Overall, 303 PD patients and 909 age- and sex-matched controls were selected. Adherence rates were high (≥85 %) among all drug classes, but lower with dopamine agonists. Persistence to PD treatment declined over time, with nearly 50 % discontinuation rates at 24 months in all PD drug classes, except the levodopa class (discontinuation rate: 20.4 %). PD patients had a significantly higher total costs per year than the matched control group ($17,405 vs. $6,431), mainly driven by higher inpatient costs.
Many pharmacological options exist for PD patients and, though patients are adherent while on therapy, treatment discontinuation rates are high. This suggests potential long-term challenges in PD management, especially since PD continues to place a substantial burden on the health care system. This study underscores the need for enhanced therapeutic strategies, particularly for patients inadequately controlled with standard therapies.

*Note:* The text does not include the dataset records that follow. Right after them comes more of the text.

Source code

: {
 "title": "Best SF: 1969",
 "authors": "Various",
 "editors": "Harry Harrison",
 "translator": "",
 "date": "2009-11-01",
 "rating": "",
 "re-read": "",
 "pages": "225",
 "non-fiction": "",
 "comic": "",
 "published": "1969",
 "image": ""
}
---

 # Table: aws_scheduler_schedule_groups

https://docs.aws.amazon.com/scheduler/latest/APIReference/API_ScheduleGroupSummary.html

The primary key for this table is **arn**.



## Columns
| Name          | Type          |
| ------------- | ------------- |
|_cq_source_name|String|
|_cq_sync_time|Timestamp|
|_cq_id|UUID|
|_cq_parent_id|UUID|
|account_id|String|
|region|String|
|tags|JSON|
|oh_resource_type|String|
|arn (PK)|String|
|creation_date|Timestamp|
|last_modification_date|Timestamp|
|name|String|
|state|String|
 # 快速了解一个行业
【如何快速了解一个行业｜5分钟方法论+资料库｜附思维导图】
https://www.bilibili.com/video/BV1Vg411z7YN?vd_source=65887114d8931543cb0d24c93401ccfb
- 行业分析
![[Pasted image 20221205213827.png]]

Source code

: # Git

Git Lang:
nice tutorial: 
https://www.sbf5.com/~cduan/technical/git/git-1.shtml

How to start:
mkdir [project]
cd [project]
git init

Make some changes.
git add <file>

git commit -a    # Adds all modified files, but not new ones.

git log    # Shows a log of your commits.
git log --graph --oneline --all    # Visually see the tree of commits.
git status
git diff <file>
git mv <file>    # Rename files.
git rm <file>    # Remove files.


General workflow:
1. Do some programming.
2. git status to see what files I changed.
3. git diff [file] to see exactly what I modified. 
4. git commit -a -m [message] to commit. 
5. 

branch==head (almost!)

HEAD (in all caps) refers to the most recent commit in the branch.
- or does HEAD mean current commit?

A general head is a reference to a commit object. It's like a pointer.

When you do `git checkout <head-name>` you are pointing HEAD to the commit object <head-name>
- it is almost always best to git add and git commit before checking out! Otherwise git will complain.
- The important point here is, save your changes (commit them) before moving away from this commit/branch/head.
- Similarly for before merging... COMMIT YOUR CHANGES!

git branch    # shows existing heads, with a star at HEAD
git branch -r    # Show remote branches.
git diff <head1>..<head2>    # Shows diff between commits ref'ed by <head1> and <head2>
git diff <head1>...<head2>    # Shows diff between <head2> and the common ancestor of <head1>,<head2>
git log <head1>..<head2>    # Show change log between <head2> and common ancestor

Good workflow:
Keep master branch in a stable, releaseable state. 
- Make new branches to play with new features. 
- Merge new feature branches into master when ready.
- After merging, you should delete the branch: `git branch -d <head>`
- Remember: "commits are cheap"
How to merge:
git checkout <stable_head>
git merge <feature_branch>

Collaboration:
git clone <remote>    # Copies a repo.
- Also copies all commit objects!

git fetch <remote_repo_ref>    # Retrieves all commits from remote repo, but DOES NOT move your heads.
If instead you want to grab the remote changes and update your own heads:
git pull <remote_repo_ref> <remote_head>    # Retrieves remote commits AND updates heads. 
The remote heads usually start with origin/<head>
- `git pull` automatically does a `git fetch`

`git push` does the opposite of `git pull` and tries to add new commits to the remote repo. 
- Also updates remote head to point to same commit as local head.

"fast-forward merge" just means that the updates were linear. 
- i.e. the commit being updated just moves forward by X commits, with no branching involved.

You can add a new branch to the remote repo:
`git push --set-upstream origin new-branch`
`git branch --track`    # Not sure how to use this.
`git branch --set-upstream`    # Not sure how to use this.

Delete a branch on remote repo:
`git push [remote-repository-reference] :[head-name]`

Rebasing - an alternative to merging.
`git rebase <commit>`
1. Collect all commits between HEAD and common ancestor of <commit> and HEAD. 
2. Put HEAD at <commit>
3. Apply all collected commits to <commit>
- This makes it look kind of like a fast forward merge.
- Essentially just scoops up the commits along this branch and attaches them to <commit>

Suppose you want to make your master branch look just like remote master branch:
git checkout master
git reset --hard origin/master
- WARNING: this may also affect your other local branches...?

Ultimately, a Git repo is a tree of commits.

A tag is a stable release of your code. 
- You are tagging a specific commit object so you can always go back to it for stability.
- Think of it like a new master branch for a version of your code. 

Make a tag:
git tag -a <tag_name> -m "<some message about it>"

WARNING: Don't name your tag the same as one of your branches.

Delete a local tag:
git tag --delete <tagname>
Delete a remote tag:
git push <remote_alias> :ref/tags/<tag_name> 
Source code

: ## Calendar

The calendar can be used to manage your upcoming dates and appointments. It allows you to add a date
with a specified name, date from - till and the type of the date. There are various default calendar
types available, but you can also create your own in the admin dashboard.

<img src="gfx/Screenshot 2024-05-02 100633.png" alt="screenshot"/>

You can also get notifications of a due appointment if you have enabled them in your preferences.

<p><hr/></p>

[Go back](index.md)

帕金森病(PD)是最常见的神经退行性运动障碍。尽管其重要性已得到公认,但在现实环境中,尤其是在加拿大,近期报道帕金森病治疗利用情况及经济影响的研究仍然匮乏。本研究旨在分析加拿大魁北克省帕金森病患者的现实治疗模式和医疗资源利用情况(HCRU)。
这是一项回顾性观察研究,使用了魁北克医疗保险局(RAMQ)2010年至2019年的数据。将帕金森病患者与年龄和性别匹配的对照组进行比较。在24个月内测量治疗依从性和持续性。每年对全因和帕金森病相关的医疗资源利用情况及成本进行描述。
总体上,选取了303例帕金森病患者和909例年龄和性别匹配的对照组。所有药物类别的依从率都很高(≥85%),但多巴胺激动剂的依从率较低。帕金森病治疗的持续性随时间下降,除左旋多巴类外,所有帕金森病药物类别在24个月时的停药率接近50%(停药率:20.4%)。帕金森病患者每年的总成本显著高于匹配的对照组(17,405美元对6,431美元),主要是由于住院成本较高。
帕金森病患者有多种药物治疗选择,尽管患者在治疗期间依从性较好,但停药率较高。这表明帕金森病管理可能存在长期挑战,特别是因为帕金森病继续给医疗系统带来沉重负担。本研究强调需要加强治疗策略,特别是对于标准治疗控制不佳的患者。